Output every entry exactly, from the first line to the last.

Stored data
———

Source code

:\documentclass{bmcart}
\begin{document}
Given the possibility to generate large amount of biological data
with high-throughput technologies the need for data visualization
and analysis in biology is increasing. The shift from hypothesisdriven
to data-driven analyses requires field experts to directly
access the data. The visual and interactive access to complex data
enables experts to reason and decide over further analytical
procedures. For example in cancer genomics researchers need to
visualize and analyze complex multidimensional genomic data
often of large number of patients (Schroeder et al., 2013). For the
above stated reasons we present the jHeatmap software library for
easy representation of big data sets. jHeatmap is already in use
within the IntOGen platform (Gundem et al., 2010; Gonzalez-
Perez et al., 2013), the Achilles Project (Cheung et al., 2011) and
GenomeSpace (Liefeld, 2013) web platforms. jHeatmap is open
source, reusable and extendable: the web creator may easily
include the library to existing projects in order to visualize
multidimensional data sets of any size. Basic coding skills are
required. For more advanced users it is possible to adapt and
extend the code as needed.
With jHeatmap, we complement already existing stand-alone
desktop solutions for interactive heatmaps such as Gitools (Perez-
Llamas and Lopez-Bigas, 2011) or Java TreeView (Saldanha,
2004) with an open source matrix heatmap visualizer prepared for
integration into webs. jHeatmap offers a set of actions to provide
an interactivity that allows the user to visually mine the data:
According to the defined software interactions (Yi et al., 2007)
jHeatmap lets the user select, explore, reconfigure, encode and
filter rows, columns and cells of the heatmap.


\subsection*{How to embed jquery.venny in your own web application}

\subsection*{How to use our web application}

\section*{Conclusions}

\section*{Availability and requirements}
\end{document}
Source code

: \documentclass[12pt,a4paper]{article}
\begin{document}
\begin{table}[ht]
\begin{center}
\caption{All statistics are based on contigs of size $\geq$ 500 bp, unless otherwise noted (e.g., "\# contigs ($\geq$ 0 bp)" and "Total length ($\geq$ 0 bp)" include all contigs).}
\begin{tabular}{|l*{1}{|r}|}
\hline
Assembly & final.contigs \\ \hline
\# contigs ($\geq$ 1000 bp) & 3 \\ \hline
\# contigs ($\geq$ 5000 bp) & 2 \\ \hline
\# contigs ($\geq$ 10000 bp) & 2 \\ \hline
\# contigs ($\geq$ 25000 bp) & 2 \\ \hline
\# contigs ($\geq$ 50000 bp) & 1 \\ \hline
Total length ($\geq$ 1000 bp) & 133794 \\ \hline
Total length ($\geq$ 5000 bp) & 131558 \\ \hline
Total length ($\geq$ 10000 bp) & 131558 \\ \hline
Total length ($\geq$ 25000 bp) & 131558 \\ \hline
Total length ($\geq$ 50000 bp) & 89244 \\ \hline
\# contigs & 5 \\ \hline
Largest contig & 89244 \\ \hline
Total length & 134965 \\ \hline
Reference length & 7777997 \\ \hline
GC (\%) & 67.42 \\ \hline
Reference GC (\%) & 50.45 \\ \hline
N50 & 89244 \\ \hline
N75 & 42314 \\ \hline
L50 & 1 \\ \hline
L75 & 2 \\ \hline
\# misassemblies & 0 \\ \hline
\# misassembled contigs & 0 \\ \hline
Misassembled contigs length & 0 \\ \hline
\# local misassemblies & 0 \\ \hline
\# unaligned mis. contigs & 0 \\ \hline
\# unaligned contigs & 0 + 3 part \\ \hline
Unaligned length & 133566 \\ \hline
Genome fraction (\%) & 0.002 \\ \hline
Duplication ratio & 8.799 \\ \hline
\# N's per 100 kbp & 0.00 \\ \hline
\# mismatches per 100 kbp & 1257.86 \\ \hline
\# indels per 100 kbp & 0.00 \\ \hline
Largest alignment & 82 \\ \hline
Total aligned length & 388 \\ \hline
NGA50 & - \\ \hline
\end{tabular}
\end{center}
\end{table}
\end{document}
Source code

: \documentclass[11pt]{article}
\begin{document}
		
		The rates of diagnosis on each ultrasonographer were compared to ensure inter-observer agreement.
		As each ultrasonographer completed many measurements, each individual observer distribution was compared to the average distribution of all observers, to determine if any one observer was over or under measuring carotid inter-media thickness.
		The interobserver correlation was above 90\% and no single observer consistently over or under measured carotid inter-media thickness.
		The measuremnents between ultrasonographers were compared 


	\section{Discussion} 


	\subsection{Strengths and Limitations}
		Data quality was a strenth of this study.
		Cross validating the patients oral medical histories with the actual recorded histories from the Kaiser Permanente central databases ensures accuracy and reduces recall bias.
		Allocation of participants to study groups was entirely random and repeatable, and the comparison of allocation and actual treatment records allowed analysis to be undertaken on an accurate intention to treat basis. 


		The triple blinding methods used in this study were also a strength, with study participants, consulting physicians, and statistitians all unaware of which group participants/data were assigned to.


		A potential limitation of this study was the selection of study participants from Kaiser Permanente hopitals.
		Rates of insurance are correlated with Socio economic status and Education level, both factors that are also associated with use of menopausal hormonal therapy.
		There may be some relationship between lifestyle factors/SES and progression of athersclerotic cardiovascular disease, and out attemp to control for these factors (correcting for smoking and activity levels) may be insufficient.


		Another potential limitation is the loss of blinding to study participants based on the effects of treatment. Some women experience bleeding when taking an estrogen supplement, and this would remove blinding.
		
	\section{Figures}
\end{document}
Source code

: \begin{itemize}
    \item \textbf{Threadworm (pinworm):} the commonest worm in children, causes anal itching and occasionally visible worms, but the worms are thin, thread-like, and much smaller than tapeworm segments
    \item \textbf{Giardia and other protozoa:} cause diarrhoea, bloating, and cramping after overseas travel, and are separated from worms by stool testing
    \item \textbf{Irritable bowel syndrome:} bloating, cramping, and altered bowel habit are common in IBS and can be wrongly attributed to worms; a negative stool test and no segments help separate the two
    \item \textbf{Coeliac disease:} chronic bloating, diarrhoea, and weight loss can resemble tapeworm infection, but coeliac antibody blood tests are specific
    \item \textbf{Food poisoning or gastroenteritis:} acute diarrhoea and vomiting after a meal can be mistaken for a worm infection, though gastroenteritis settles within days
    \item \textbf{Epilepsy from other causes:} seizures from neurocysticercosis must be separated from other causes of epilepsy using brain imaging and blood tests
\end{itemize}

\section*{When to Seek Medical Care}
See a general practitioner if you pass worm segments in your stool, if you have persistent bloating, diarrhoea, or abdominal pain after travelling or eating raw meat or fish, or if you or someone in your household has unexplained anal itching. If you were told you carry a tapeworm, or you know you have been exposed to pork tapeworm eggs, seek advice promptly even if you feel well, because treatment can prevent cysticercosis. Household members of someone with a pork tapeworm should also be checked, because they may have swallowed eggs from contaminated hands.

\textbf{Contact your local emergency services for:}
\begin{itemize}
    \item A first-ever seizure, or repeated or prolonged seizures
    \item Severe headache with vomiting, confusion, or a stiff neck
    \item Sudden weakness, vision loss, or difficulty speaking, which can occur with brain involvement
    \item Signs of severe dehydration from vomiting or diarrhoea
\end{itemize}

———

Exercise response
Source code

:\documentclass{bmcart}
\begin{document}
Given the possibility to generate large amount of biological data
with high-throughput technologies the need for data visualization
and analysis in biology is increasing. The shift from hypothesisdriven
to data-driven analyses requires field experts to directly
access the data. The visual and interactive access to complex data
enables experts to reason and decide over further analytical
procedures. For example in cancer genomics researchers need to
visualize and analyze complex multidimensional genomic data
often of large number of patients (Schroeder et al., 2013). For the
above stated reasons we present the jHeatmap software library for
easy representation of big data sets. jHeatmap is already in use
within the IntOGen platform (Gundem et al., 2010; Gonzalez-
Perez et al., 2013), the Achilles Project (Cheung et al., 2011) and
GenomeSpace (Liefeld, 2013) web platforms. jHeatmap is open
source, reusable and extendable: the web creator may easily
include the library to existing projects in order to visualize
multidimensional data sets of any size. Basic coding skills are
required. For more advanced users it is possible to adapt and
extend the code as needed.
With jHeatmap, we complement already existing stand-alone
desktop solutions for interactive heatmaps such as Gitools (Perez-
Llamas and Lopez-Bigas, 2011) or Java TreeView (Saldanha,
2004) with an open source matrix heatmap visualizer prepared for
integration into webs. jHeatmap offers a set of actions to provide
an interactivity that allows the user to visually mine the data:
According to the defined software interactions (Yi et al., 2007)
jHeatmap lets the user select, explore, reconfigure, encode and
filter rows, columns and cells of the heatmap.


\subsection*{How to embed jquery.venny in your own web application}

\subsection*{How to use our web application}

\section*{Conclusions}

\section*{Availability and requirements}
\end{document}
Source code

: \documentclass[12pt,a4paper]{article}
\begin{document}
\begin{table}[ht]
\begin{center}
\caption{All statistics are based on contigs of size $\geq$ 500 bp, unless otherwise noted (e.g., "\# contigs ($\geq$ 0 bp)" and "Total length ($\geq$ 0 bp)" include all contigs).}
\begin{tabular}{|l*{1}{|r}|}
\hline
Assembly & final.contigs \\ \hline
\# contigs ($\geq$ 1000 bp) & 3 \\ \hline
\# contigs ($\geq$ 5000 bp) & 2 \\ \hline
\# contigs ($\geq$ 10000 bp) & 2 \\ \hline
\# contigs ($\geq$ 25000 bp) & 2 \\ \hline
\# contigs ($\geq$ 50000 bp) & 1 \\ \hline
Total length ($\geq$ 1000 bp) & 133794 \\ \hline
Total length ($\geq$ 5000 bp) & 131558 \\ \hline
Total length ($\geq$ 10000 bp) & 131558 \\ \hline
Total length ($\geq$ 25000 bp) & 131558 \\ \hline
Total length ($\geq$ 50000 bp) & 89244 \\ \hline
\# contigs & 5 \\ \hline
Largest contig & 89244 \\ \hline
Total length & 134965 \\ \hline
Reference length & 7777997 \\ \hline
GC (\%) & 67.42 \\ \hline
Reference GC (\%) & 50.45 \\ \hline
N50 & 89244 \\ \hline
N75 & 42314 \\ \hline
L50 & 1 \\ \hline
L75 & 2 \\ \hline
\# misassemblies & 0 \\ \hline
\# misassembled contigs & 0 \\ \hline
Misassembled contigs length & 0 \\ \hline
\# local misassemblies & 0 \\ \hline
\# unaligned mis. contigs & 0 \\ \hline
\# unaligned contigs & 0 + 3 part \\ \hline
Unaligned length & 133566 \\ \hline
Genome fraction (\%) & 0.002 \\ \hline
Duplication ratio & 8.799 \\ \hline
\# N's per 100 kbp & 0.00 \\ \hline
\# mismatches per 100 kbp & 1257.86 \\ \hline
\# indels per 100 kbp & 0.00 \\ \hline
Largest alignment & 82 \\ \hline
Total aligned length & 388 \\ \hline
NGA50 & - \\ \hline
\end{tabular}
\end{center}
\end{table}
\end{document}
Source code

: \documentclass[11pt]{article}
\begin{document}
		
		The rates of diagnosis on each ultrasonographer were compared to ensure inter-observer agreement.
		As each ultrasonographer completed many measurements, each individual observer distribution was compared to the average distribution of all observers, to determine if any one observer was over or under measuring carotid inter-media thickness.
		The interobserver correlation was above 90\% and no single observer consistently over or under measured carotid inter-media thickness.
		The measuremnents between ultrasonographers were compared 


	\section{Discussion} 


	\subsection{Strengths and Limitations}
		Data quality was a strenth of this study.
		Cross validating the patients oral medical histories with the actual recorded histories from the Kaiser Permanente central databases ensures accuracy and reduces recall bias.
		Allocation of participants to study groups was entirely random and repeatable, and the comparison of allocation and actual treatment records allowed analysis to be undertaken on an accurate intention to treat basis. 


		The triple blinding methods used in this study were also a strength, with study participants, consulting physicians, and statistitians all unaware of which group participants/data were assigned to.


		A potential limitation of this study was the selection of study participants from Kaiser Permanente hopitals.
		Rates of insurance are correlated with Socio economic status and Education level, both factors that are also associated with use of menopausal hormonal therapy.
		There may be some relationship between lifestyle factors/SES and progression of athersclerotic cardiovascular disease, and out attemp to control for these factors (correcting for smoking and activity levels) may be insufficient.


		Another potential limitation is the loss of blinding to study participants based on the effects of treatment. Some women experience bleeding when taking an estrogen supplement, and this would remove blinding.
		
	\section{Figures}
\end{document}
Source code

: \begin{itemize}
    \item \textbf{Threadworm (pinworm):} the commonest worm in children, causes anal itching and occasionally visible worms, but the worms are thin, thread-like, and much smaller than tapeworm segments
    \item \textbf{Giardia and other protozoa:} cause diarrhoea, bloating, and cramping after overseas travel, and are separated from worms by stool testing
    \item \textbf{Irritable bowel syndrome:} bloating, cramping, and altered bowel habit are common in IBS and can be wrongly attributed to worms; a negative stool test and no segments help separate the two
    \item \textbf{Coeliac disease:} chronic bloating, diarrhoea, and weight loss can resemble tapeworm infection, but coeliac antibody blood tests are specific
    \item \textbf{Food poisoning or gastroenteritis:} acute diarrhoea and vomiting after a meal can be mistaken for a worm infection, though gastroenteritis settles within days
    \item \textbf{Epilepsy from other causes:} seizures from neurocysticercosis must be separated from other causes of epilepsy using brain imaging and blood tests
\end{itemize}

\section*{When to Seek Medical Care}
See a general practitioner if you pass worm segments in your stool, if you have persistent bloating, diarrhoea, or abdominal pain after travelling or eating raw meat or fish, or if you or someone in your household has unexplained anal itching. If you were told you carry a tapeworm, or you know you have been exposed to pork tapeworm eggs, seek advice promptly even if you feel well, because treatment can prevent cysticercosis. Household members of someone with a pork tapeworm should also be checked, because they may have swallowed eggs from contaminated hands.

\textbf{Contact your local emergency services for:}
\begin{itemize}
    \item A first-ever seizure, or repeated or prolonged seizures
    \item Severe headache with vomiting, confusion, or a stiff neck
    \item Sudden weakness, vision loss, or difficulty speaking, which can occur with brain involvement
    \item Signs of severe dehydration from vomiting or diarrhoea
\end{itemize}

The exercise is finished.